Braxton Hicks don’t happen just to fool you. They’re your body’s way of prepping for the actual contractions of labor. They’re considered a normal part of pregnancy, and while it’s not clear exactly what causes Braxton Hicks contractions, there are some things that can bring them on:

  • Dehydration: Drink up because when muscles are dehydrated, they can cramp up—and that includes the uterus. Dehydration can also cause preterm labor, so it’s a good idea to drink a lot of water during your pregnancy.
  • Overexertion: Gentle exercise like swimming, walking and prenatal yoga can be great to do during pregnancy, but try not to overdo the workouts. Take a break and rest if you start feeling Braxton Hicks contractions while you’re exercising.
  • Sex: You might feel your belly tighten up after having an orgasm while you’re pregnant.
  • Full bladder: In some cases, a full bladder can trigger Braxton Hicks contractions.
  • A UTI: As if the pain and discomfort of a urinary tract infection aren’t enough, it can bring on Braxton Hicks contractions as well. They should go away after treatment. See the doctor right away if you have burning when you pee or an urgent to go.

Also, some experts believe Braxton Hicks contractions late in pregnancy help the cervix (baby’s entryway into the outside world) start to soften and dilate to get ready for baby’s debut.

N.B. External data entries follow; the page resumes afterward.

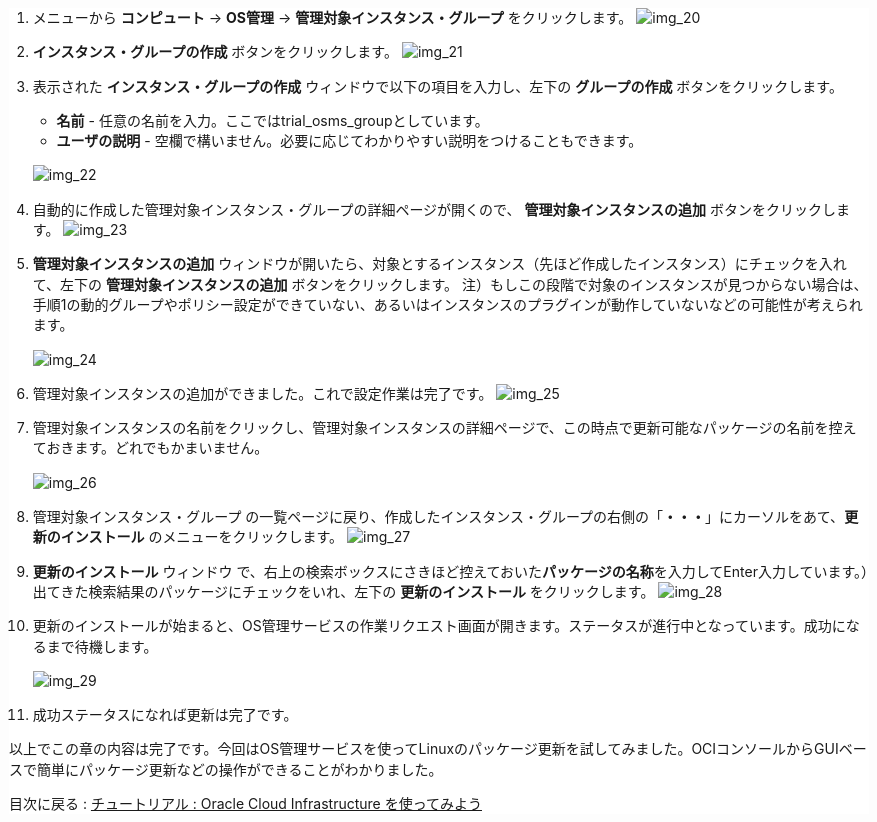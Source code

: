 1. メニューから **コンピュート** → **OS管理** → **管理対象インスタンス・グループ** をクリックします。
   ![img_20](img_20.png)

2. **インスタンス・グループの作成** ボタンをクリックします。
   ![img_21](img_21.png)

3. 表示された **インスタンス・グループの作成** ウィンドウで以下の項目を入力し、左下の **グループの作成** ボタンをクリックします。

   - **名前** - 任意の名前を入力。ここではtrial_osms_groupとしています。
   - **ユーザの説明** - 空欄で構いません。必要に応じてわかりやすい説明をつけることもできます。

   ![img_22](img_22.png)

4. 自動的に作成した管理対象インスタンス・グループの詳細ページが開くので、 **管理対象インスタンスの追加** ボタンをクリックします。
   ![img_23](img_23.png)

5. **管理対象インスタンスの追加** ウィンドウが開いたら、対象とするインスタンス（先ほど作成したインスタンス）にチェックを入れて、左下の **管理対象インスタンスの追加** ボタンをクリックします。
   注）もしこの段階で対象のインスタンスが見つからない場合は、手順1の動的グループやポリシー設定ができていない、あるいはインスタンスのプラグインが動作していないなどの可能性が考えられます。

   ![img_24](img_24.png)

6. 管理対象インスタンスの追加ができました。これで設定作業は完了です。
   ![img_25](img_25.png)

7. 管理対象インスタンスの名前をクリックし、管理対象インスタンスの詳細ページで、この時点で更新可能なパッケージの名前を控えておきます。どれでもかまいません。

   ![img_26](img_26.png)

8. 管理対象インスタンス・グループ の一覧ページに戻り、作成したインスタンス・グループの右側の「**・・・**」にカーソルをあて、**更新のインストール** のメニューをクリックします。
   ![img_27](img_27.png)

9. **更新のインストール** ウィンドウ で、右上の検索ボックスにさきほど控えておいた**パッケージの名称**を入力してEnter入力しています。）出てきた検索結果のパッケージにチェックをいれ、左下の **更新のインストール** をクリックします。
   ![img_28](img_28.png)

10. 更新のインストールが始まると、OS管理サービスの作業リクエスト画面が開きます。ステータスが進行中となっています。成功になるまで待機します。

    ![img_29](img_29.png)

11. 成功ステータスになれば更新は完了です。



以上でこの章の内容は完了です。今回はOS管理サービスを使ってLinuxのパッケージ更新を試してみました。OCIコンソールからGUIベースで簡単にパッケージ更新などの操作ができることがわかりました。





目次に戻る : [チュートリアル : Oracle Cloud Infrastructure を使ってみよう](https://oracle-japan.github.io/ocitutorials/)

What do Braxton Hicks contractions feel like?

Braxton Hicks contractions can feel different for different women and at different times. Honestly, you might not feel Braxton Hicks at all. Or you might notice your belly getting really tight (and rock hard!) without much sensation at all. You might also feel a little discomfort or actual pain with Braxton Hicks—there really is big a range of sensations.

Pregnant women who have had a baby before tend to notice Braxton Hicks contractions more than first-time moms do.

When do Braxton Hicks contractions start?

Braxton Hicks contractions can start pretty early in pregnancy—but you probably won’t feel them until at least 20 weeks pregnant. They’ll likely become more noticeable in the third trimester and will continue until the end of pregnancy.

Wondering how long Braxton Hicks contractions last? Usually just 30 to 60 seconds, but they’ve also been known to last as long as two minutes!

Braxton Hicks vs. real contractions

The biggest question when it comes to Braxton Hicks contractions is: How do you know you’re not in labor? Well, the answer is that Braxton Hicks go away! Braxton Hicks contractions are random and intermittent. They’ll ease up after a few minutes or if you move positions, go to the bathroom or drink a glass of water.

Real labor contractions will:

  • Become regular and start to occur more often and become more intense with time (a contraction timer app can be useful for timing them)
  • Not stop no matter what you do
  • Be more uncomfortable or painful than Braxton Hicks contractions

Aside from labor contractions, other signs of labor include a bloody show—a blood-tinged discharge made up of blood vessels that come from the cervix when it starts to dilate—losing the mucus plug and your water breaking.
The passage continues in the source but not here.